• **Your assignment**: Each line of the records needs to be written out exactly, with any image left out.

[Recorded data]
- - -
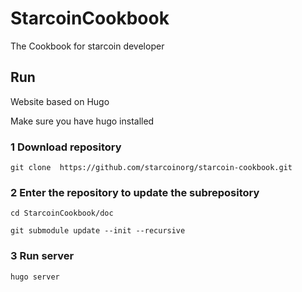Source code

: # StarcoinCookbook
The Cookbook for starcoin developer
## Run 
Website based on Hugo  

Make sure you have hugo installed  

### 1 Download repository
```
git clone  https://github.com/starcoinorg/starcoin-cookbook.git
```
### 2 Enter the repository to update the subrepository
```
cd StarcoinCookbook/doc
```
```
git submodule update --init --recursive
```
### 3 Run server
```
hugo server
```


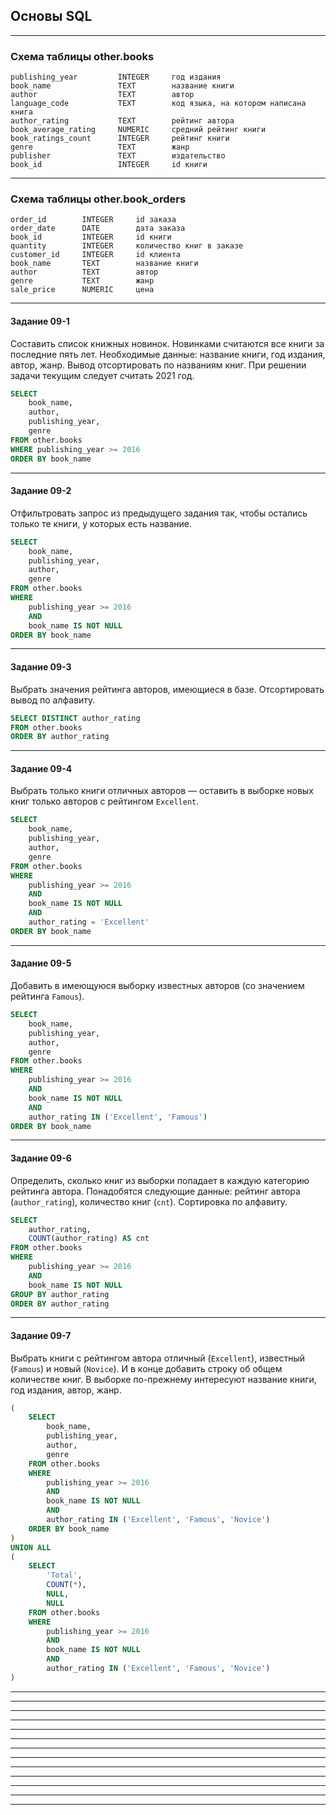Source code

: ## Основы SQL ##

----

### Схема таблицы other.books ###

    publishing_year         INTEGER     год издания
    book_name               TEXT        название книги
    author                  TEXT        автор
    language_code           TEXT        код языка, на котором написана книга
    author_rating           TEXT        рейтинг автора
    book_average_rating     NUMERIC     средний рейтинг книги
    book_ratings_count      INTEGER     рейтинг книги
    genre                   TEXT        жанр
    publisher               TEXT        издательство
    book_id                 INTEGER     id книги

----

### Схема таблицы other.book_orders ###

    order_id        INTEGER     id заказа
    order_date      DATE        дата заказа
    book_id         INTEGER     id книги
    quantity        INTEGER     количество книг в заказе
    customer_id     INTEGER     id клиента
    book_name       TEXT        название книги
    author          TEXT        автор
    genre           TEXT        жанр
    sale_price      NUMERIC     цена

----

#### **Задание 09-1** ####

Составить список книжных новинок. Новинками считаются все книги за последние
пять лет. Необходимые данные: название книги, год издания, автор, жанр.
Вывод отсортировать по названиям книг. При решении задачи текущим следует
считать 2021 год.

```sql
SELECT
    book_name,
    author,
    publishing_year,
    genre
FROM other.books
WHERE publishing_year >= 2016
ORDER BY book_name
```

----

#### **Задание 09-2** ####

Отфильтровать запрос из предыдущего задания так, чтобы остались только те книги,
у которых есть название.

```sql
SELECT
    book_name,
    publishing_year,
    author,
    genre
FROM other.books
WHERE
    publishing_year >= 2016
    AND
    book_name IS NOT NULL
ORDER BY book_name
```

----

#### **Задание 09-3** ####

Выбрать значения рейтинга авторов, имеющиеся в базе.
Отсортировать вывод по алфавиту.

```sql
SELECT DISTINCT author_rating
FROM other.books
ORDER BY author_rating
```

----

#### **Задание 09-4** ####

Выбрать только книги отличных авторов&nbsp;&mdash; оставить в выборке новых книг
только авторов с рейтингом `Excellent`.

```sql
SELECT
    book_name,
    publishing_year,
    author,
    genre
FROM other.books
WHERE
    publishing_year >= 2016
    AND
    book_name IS NOT NULL
    AND
    author_rating = 'Excellent'
ORDER BY book_name
```

----

#### **Задание 09-5** ####

Добавить в имеющуюся выборку известных авторов (со значением рейтинга `Famous`).

```sql
SELECT
    book_name,
    publishing_year,
    author,
    genre
FROM other.books
WHERE
    publishing_year >= 2016
    AND
    book_name IS NOT NULL
    AND
    author_rating IN ('Excellent', 'Famous')
ORDER BY book_name
```

----

#### **Задание 09-6** ####

Определить, сколько книг из выборки попадает в каждую категорию рейтинга автора.
Понадобятся следующие данные: рейтинг автора (`author_rating`), количество книг
(`cnt`).
Сортировка по алфавиту.

```sql
SELECT
    author_rating,
    COUNT(author_rating) AS cnt
FROM other.books
WHERE
    publishing_year >= 2016
    AND
    book_name IS NOT NULL
GROUP BY author_rating
ORDER BY author_rating
```

----

#### **Задание 09-7** ####

Выбрать книги с рейтингом автора отличный (`Excellent`), известный (`Famous`) и
новый (`Novice`). И в конце добавить строку об общем количестве книг. В выборке
по-прежнему интересуют название книги, год издания, автор, жанр.

```sql
(
    SELECT
        book_name,
        publishing_year,
        author,
        genre
    FROM other.books
    WHERE
        publishing_year >= 2016
        AND
        book_name IS NOT NULL
        AND
        author_rating IN ('Excellent', 'Famous', 'Novice')
    ORDER BY book_name
)
UNION ALL
(
    SELECT
        'Total',
        COUNT(*),
        NULL,
        NULL
    FROM other.books
    WHERE
        publishing_year >= 2016
        AND
        book_name IS NOT NULL
        AND
        author_rating IN ('Excellent', 'Famous', 'Novice')
)
```

----

----

----

----

----

----

----

----

----

----

----

----

----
- - -
• **Reply**:
Source code

: # StarcoinCookbook
The Cookbook for starcoin developer
## Run 
Website based on Hugo  

Make sure you have hugo installed  

### 1 Download repository
```
git clone  https://github.com/starcoinorg/starcoin-cookbook.git
```
### 2 Enter the repository to update the subrepository
```
cd StarcoinCookbook/doc
```
```
git submodule update --init --recursive
```
### 3 Run server
```
hugo server
```


Source code

: ## Основы SQL ##

----

### Схема таблицы other.books ###

    publishing_year         INTEGER     год издания
    book_name               TEXT        название книги
    author                  TEXT        автор
    language_code           TEXT        код языка, на котором написана книга
    author_rating           TEXT        рейтинг автора
    book_average_rating     NUMERIC     средний рейтинг книги
    book_ratings_count      INTEGER     рейтинг книги
    genre                   TEXT        жанр
    publisher               TEXT        издательство
    book_id                 INTEGER     id книги

----

### Схема таблицы other.book_orders ###

    order_id        INTEGER     id заказа
    order_date      DATE        дата заказа
    book_id         INTEGER     id книги
    quantity        INTEGER     количество книг в заказе
    customer_id     INTEGER     id клиента
    book_name       TEXT        название книги
    author          TEXT        автор
    genre           TEXT        жанр
    sale_price      NUMERIC     цена

----

#### **Задание 09-1** ####

Составить список книжных новинок. Новинками считаются все книги за последние
пять лет. Необходимые данные: название книги, год издания, автор, жанр.
Вывод отсортировать по названиям книг. При решении задачи текущим следует
считать 2021 год.

```sql
SELECT
    book_name,
    author,
    publishing_year,
    genre
FROM other.books
WHERE publishing_year >= 2016
ORDER BY book_name
```

----

#### **Задание 09-2** ####

Отфильтровать запрос из предыдущего задания так, чтобы остались только те книги,
у которых есть название.

```sql
SELECT
    book_name,
    publishing_year,
    author,
    genre
FROM other.books
WHERE
    publishing_year >= 2016
    AND
    book_name IS NOT NULL
ORDER BY book_name
```

----

#### **Задание 09-3** ####

Выбрать значения рейтинга авторов, имеющиеся в базе.
Отсортировать вывод по алфавиту.

```sql
SELECT DISTINCT author_rating
FROM other.books
ORDER BY author_rating
```

----

#### **Задание 09-4** ####

Выбрать только книги отличных авторов&nbsp;&mdash; оставить в выборке новых книг
только авторов с рейтингом `Excellent`.

```sql
SELECT
    book_name,
    publishing_year,
    author,
    genre
FROM other.books
WHERE
    publishing_year >= 2016
    AND
    book_name IS NOT NULL
    AND
    author_rating = 'Excellent'
ORDER BY book_name
```

----

#### **Задание 09-5** ####

Добавить в имеющуюся выборку известных авторов (со значением рейтинга `Famous`).

```sql
SELECT
    book_name,
    publishing_year,
    author,
    genre
FROM other.books
WHERE
    publishing_year >= 2016
    AND
    book_name IS NOT NULL
    AND
    author_rating IN ('Excellent', 'Famous')
ORDER BY book_name
```

----

#### **Задание 09-6** ####

Определить, сколько книг из выборки попадает в каждую категорию рейтинга автора.
Понадобятся следующие данные: рейтинг автора (`author_rating`), количество книг
(`cnt`).
Сортировка по алфавиту.

```sql
SELECT
    author_rating,
    COUNT(author_rating) AS cnt
FROM other.books
WHERE
    publishing_year >= 2016
    AND
    book_name IS NOT NULL
GROUP BY author_rating
ORDER BY author_rating
```

----

#### **Задание 09-7** ####

Выбрать книги с рейтингом автора отличный (`Excellent`), известный (`Famous`) и
новый (`Novice`). И в конце добавить строку об общем количестве книг. В выборке
по-прежнему интересуют название книги, год издания, автор, жанр.

```sql
(
    SELECT
        book_name,
        publishing_year,
        author,
        genre
    FROM other.books
    WHERE
        publishing_year >= 2016
        AND
        book_name IS NOT NULL
        AND
        author_rating IN ('Excellent', 'Famous', 'Novice')
    ORDER BY book_name
)
UNION ALL
(
    SELECT
        'Total',
        COUNT(*),
        NULL,
        NULL
    FROM other.books
    WHERE
        publishing_year >= 2016
        AND
        book_name IS NOT NULL
        AND
        author_rating IN ('Excellent', 'Famous', 'Novice')
)
```

----

----

----

----

----

----

----

----

----

----

----

----

----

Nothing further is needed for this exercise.